[Stored data]
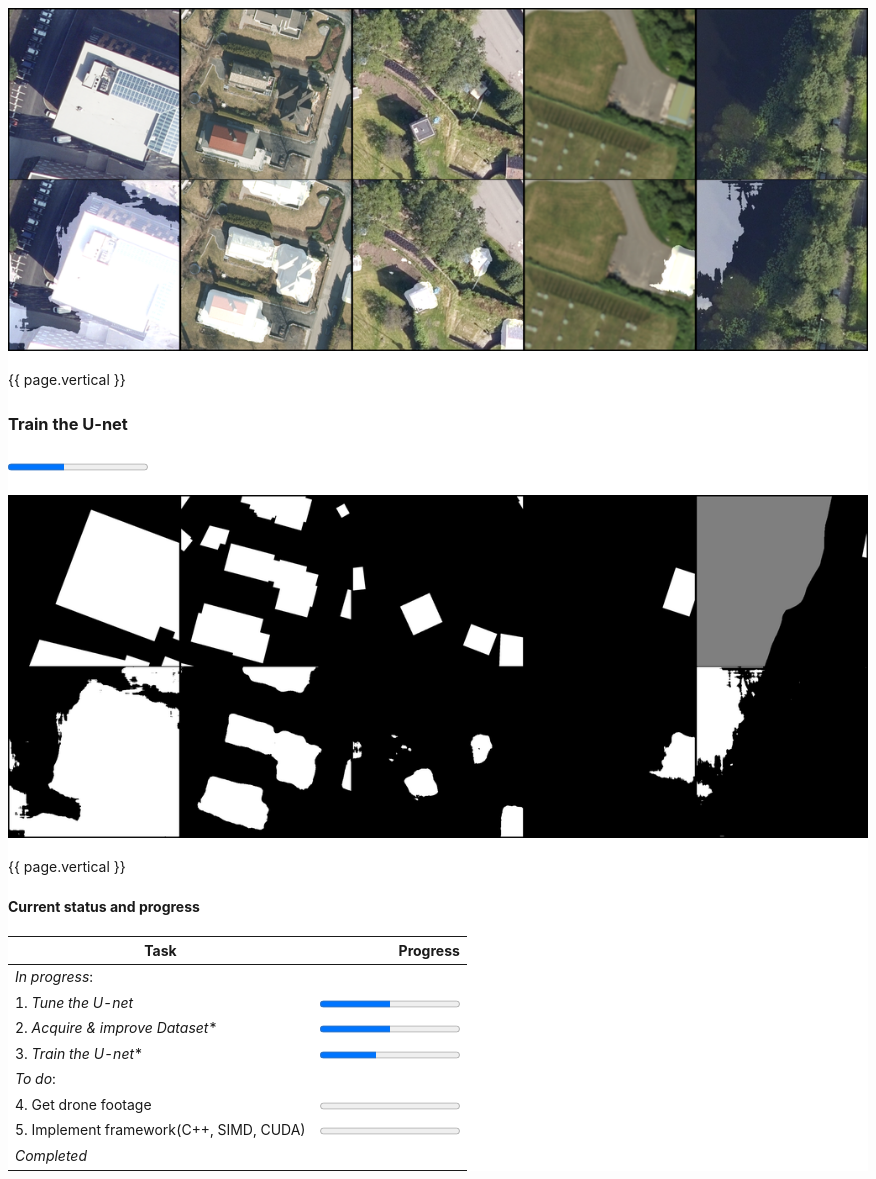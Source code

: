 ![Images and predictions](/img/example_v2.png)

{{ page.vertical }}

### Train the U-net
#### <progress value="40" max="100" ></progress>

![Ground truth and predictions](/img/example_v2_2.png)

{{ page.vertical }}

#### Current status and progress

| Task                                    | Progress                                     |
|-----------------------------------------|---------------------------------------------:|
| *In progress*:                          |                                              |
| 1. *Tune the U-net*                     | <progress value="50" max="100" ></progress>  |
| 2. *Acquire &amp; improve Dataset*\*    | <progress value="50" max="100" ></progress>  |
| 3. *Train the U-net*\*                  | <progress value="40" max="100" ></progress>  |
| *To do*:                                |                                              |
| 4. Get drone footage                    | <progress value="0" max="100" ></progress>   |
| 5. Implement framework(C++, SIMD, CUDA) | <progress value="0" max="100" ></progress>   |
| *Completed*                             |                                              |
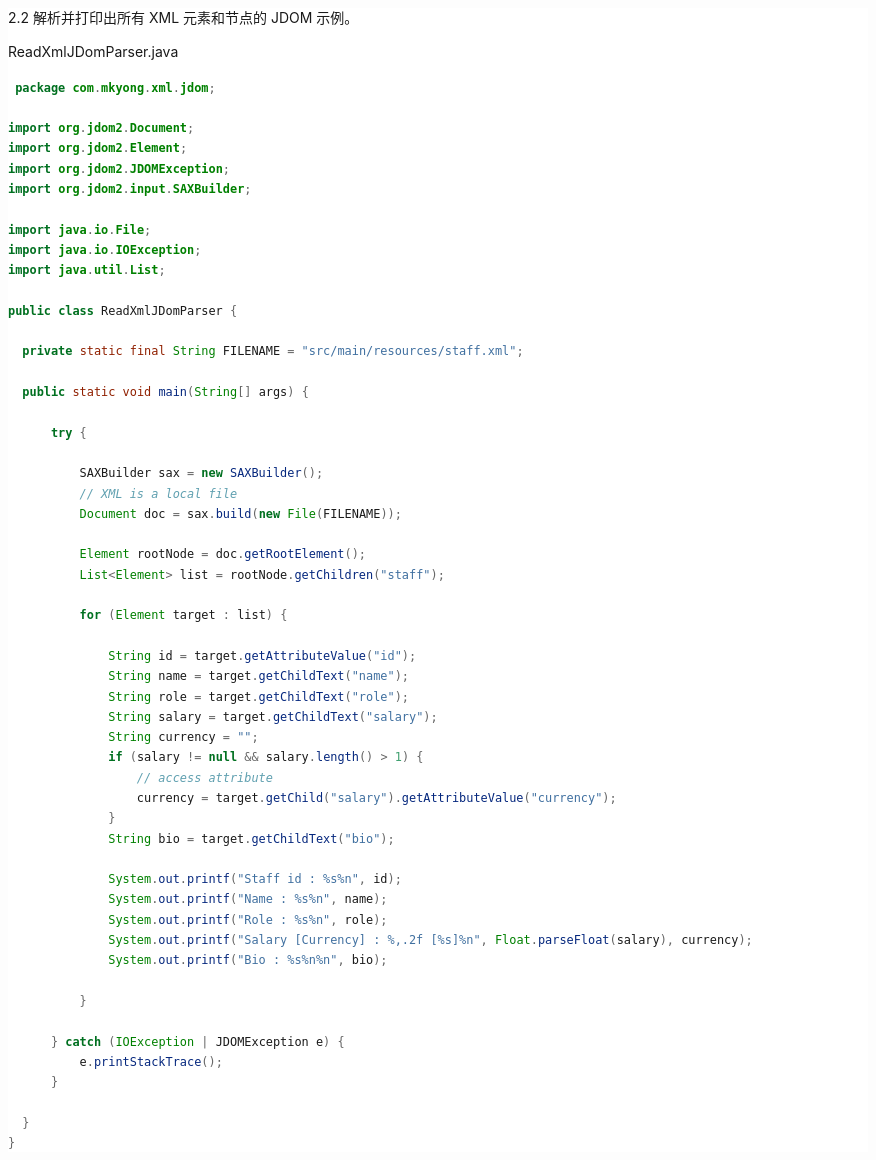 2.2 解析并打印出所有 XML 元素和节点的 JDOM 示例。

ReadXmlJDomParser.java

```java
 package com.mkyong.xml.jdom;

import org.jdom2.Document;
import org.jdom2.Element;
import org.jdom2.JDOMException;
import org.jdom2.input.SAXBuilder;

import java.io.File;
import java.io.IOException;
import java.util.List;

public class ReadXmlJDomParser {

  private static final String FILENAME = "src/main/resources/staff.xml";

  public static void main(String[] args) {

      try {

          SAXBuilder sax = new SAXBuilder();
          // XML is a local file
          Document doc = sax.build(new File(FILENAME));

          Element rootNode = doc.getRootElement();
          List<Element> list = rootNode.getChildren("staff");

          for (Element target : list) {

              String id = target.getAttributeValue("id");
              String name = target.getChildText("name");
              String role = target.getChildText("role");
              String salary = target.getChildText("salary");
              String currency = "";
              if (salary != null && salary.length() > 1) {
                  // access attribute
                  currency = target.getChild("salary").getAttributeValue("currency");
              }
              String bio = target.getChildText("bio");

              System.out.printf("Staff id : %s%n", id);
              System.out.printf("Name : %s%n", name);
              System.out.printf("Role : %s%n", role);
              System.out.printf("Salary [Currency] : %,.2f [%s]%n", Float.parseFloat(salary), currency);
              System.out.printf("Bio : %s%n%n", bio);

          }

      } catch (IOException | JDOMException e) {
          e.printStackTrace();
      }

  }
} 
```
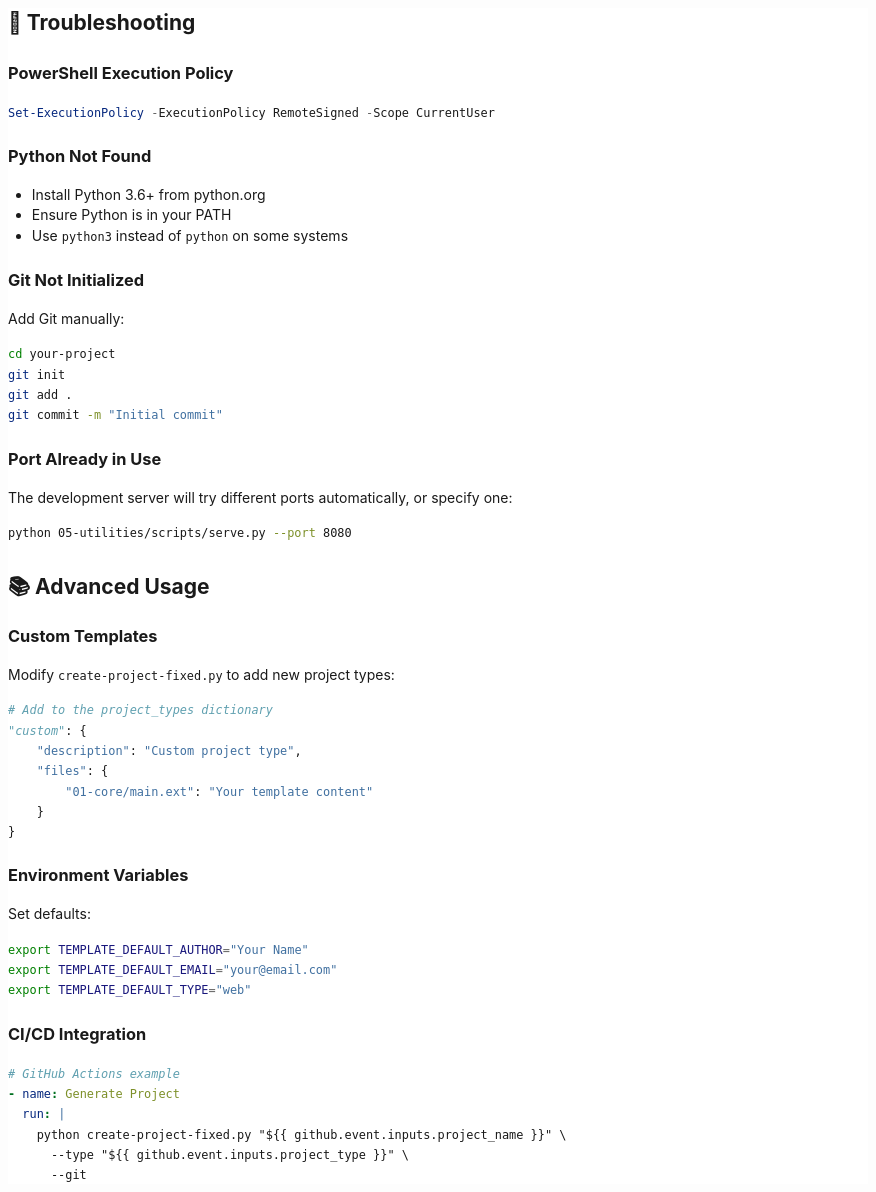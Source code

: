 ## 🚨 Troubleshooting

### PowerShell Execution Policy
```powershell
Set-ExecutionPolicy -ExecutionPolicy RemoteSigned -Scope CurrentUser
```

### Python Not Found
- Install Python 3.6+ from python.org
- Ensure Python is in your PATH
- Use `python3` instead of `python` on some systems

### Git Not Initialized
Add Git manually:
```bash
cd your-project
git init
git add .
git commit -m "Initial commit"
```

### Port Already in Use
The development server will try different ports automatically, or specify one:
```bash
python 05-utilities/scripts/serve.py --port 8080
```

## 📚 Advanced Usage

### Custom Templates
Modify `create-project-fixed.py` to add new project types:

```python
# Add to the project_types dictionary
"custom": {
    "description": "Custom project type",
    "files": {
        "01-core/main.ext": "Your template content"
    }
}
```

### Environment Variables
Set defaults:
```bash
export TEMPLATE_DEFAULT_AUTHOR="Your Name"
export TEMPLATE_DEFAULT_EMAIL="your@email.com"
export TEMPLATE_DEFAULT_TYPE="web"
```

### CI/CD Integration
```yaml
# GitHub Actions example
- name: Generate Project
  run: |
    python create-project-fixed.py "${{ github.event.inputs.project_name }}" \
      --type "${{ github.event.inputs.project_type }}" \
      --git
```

==

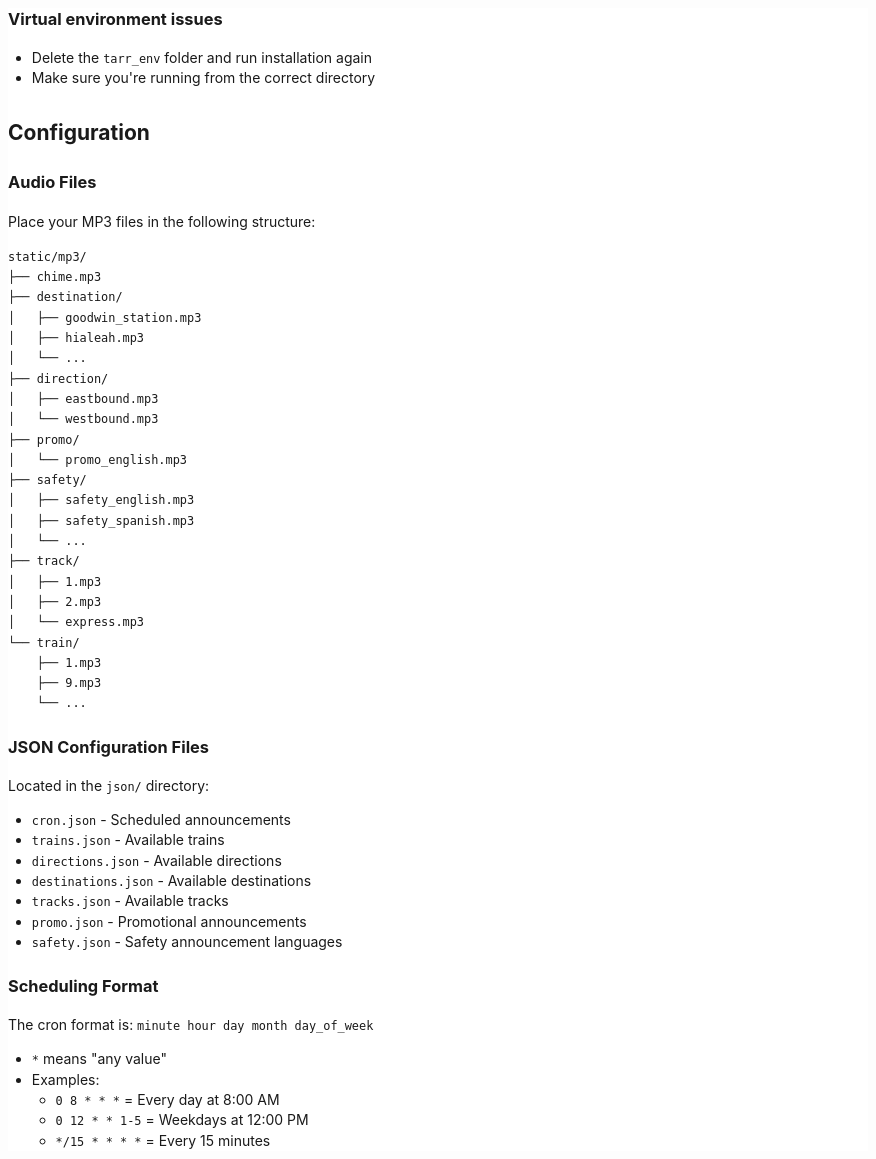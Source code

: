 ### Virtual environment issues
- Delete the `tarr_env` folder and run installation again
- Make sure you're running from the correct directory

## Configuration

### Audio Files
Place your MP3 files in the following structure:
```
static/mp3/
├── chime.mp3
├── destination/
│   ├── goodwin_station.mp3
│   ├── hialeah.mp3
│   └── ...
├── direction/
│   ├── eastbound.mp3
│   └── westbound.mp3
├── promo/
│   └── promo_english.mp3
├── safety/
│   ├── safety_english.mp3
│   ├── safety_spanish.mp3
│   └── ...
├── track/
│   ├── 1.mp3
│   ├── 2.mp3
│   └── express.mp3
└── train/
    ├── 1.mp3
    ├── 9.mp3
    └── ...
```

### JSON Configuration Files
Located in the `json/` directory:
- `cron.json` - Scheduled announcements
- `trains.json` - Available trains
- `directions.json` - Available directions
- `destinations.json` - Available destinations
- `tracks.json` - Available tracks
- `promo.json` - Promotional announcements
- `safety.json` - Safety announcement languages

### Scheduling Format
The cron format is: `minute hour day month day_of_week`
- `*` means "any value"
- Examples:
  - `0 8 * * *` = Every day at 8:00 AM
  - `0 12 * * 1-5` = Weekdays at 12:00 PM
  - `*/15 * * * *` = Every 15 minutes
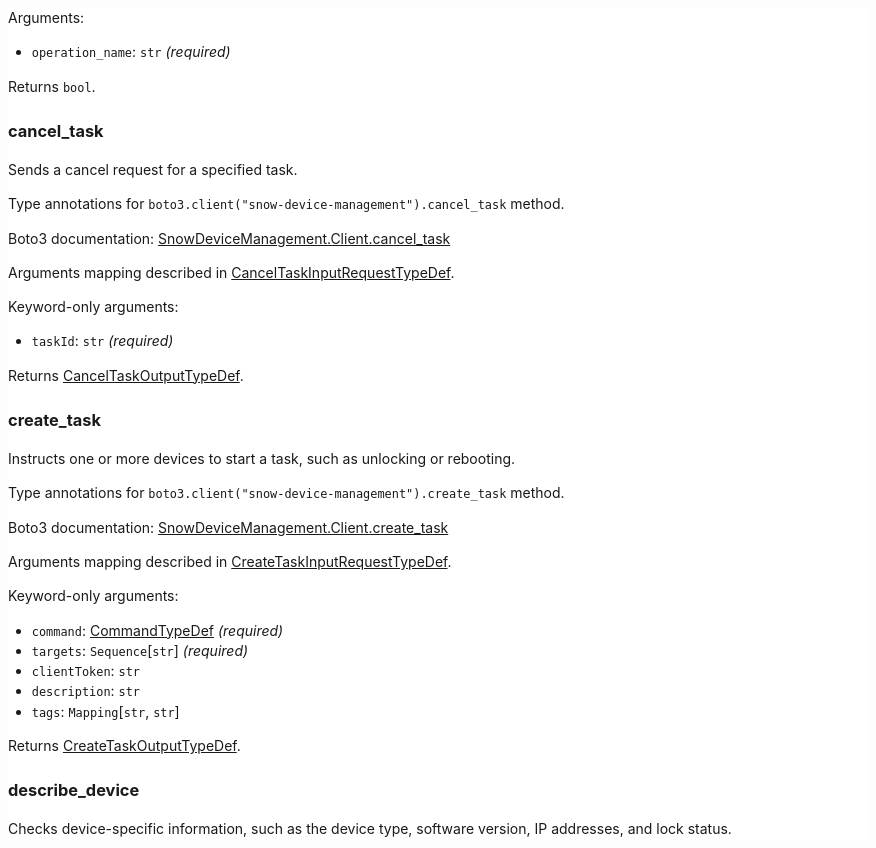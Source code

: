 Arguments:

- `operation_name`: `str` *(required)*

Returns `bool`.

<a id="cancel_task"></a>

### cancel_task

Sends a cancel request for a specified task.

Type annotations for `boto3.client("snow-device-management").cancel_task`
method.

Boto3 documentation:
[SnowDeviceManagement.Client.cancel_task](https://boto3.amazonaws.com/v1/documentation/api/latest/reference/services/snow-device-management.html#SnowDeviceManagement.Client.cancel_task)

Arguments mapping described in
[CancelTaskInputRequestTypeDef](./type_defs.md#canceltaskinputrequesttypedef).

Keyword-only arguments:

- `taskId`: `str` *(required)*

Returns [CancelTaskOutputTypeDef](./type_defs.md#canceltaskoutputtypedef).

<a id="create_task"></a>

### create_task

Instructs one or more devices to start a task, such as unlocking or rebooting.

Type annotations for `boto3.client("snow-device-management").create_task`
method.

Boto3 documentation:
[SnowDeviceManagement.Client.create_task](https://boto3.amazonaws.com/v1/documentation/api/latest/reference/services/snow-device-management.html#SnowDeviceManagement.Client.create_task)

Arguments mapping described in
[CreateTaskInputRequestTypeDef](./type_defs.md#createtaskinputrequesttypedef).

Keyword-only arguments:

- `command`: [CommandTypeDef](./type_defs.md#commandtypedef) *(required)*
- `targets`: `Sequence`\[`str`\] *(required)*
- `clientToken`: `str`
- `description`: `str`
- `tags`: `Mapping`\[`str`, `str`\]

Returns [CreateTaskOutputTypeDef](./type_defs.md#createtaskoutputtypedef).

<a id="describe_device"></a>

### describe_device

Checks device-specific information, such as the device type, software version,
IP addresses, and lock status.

### WHAT THE TASK ASKS
Lines holding the string "Available" in the records: how many are there? Give only the number.

### SOLUTION TO THIS EXERCISE
4